■ Exercise brief: Quote only the span from the first line of the entries to the line containing "карточки, которые были", both ends kept. Leave every picture out.

Data items:
%%
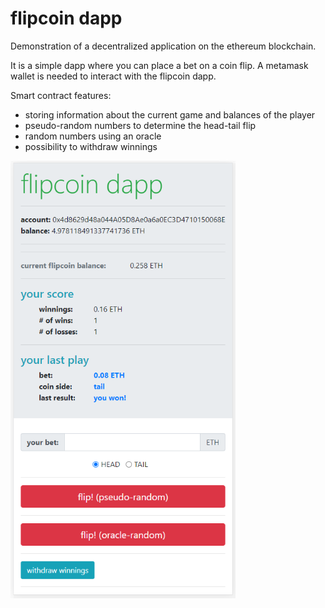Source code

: # flipcoin dapp

Demonstration of a decentralized application on the ethereum blockchain.   

It is a simple dapp where you can place a bet on a coin flip. A metamask wallet is needed to interact with the flipcoin dapp.

Smart contract features: 
- storing information about the current game and balances of the player
- pseudo-random numbers to determine the head-tail flip 
- random numbers using an oracle
- possibility to withdraw winnings

<img src="https://github.com/tomas819/flipcoin/blob/main/flipcoin_dapp_1.PNG" align="left" height="700" width="360" >
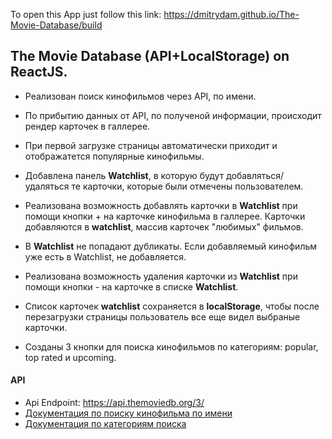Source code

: To open this App just follow this link:
https://dmitrydam.github.io/The-Movie-Database/build


## The Movie Database (API+LocalStorage) on ReactJS.

* Реализован поиск кинофильмов через API, по имени.
* По прибытию данных от API, по полученой информации, происходит рендер
  карточек в галлерее.
* При первой загрузке страницы автоматически приходит и отображатется
  популярные кинофильмы.
* Добавлена панель **Watchlist**, в которую будут добавляться/удаляться те
  карточки, которые были отмечены пользователем.
* Реализована возможность добавлять карточки в **Watchlist** при помощи кнопки +
  на карточке кинофильма в галлерее. Карточки добавляются в **watchlist**,
  массив карточек "любимых" фильмов.
* В **Watchlist** не попадают дубликаты. Если добавляемый кинофильм уже есть
  в Watchlist, не добавляется.
* Реализована возможность удаления карточки из **Watchlist** при помощи кнопки -
  на карточке в списке **Watchlist**.

* Список карточек **watchlist** сохраняется в **localStorage**, чтобы после
  перезагрузки страницы пользователь все еще видел выбраные карточки.
* Созданы 3 кнопки для поиска кинофильмов по категориям: popular, top rated и
  upcoming.

#### API

* Api Endpoint: https://api.themoviedb.org/3/
* [Документация по поиску кинофильма по имени](https://developers.themoviedb.org/3/search/search-movies)
* [Документация по категориям поиска](https://developers.themoviedb.org/3/tv)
%%
■ Answer section:
Source code

: # flipcoin dapp

Demonstration of a decentralized application on the ethereum blockchain.   

It is a simple dapp where you can place a bet on a coin flip. A metamask wallet is needed to interact with the flipcoin dapp.

Smart contract features: 
- storing information about the current game and balances of the player
- pseudo-random numbers to determine the head-tail flip 
- random numbers using an oracle
- possibility to withdraw winnings

<img src="https://github.com/tomas819/flipcoin/blob/main/flipcoin_dapp_1.PNG" align="left" height="700" width="360" >
Source code

: To open this App just follow this link:
https://dmitrydam.github.io/The-Movie-Database/build


## The Movie Database (API+LocalStorage) on ReactJS.

* Реализован поиск кинофильмов через API, по имени.
* По прибытию данных от API, по полученой информации, происходит рендер
  карточек в галлерее.
* При первой загрузке страницы автоматически приходит и отображатется
  популярные кинофильмы.
* Добавлена панель **Watchlist**, в которую будут добавляться/удаляться те
  карточки, которые были отмечены пользователем.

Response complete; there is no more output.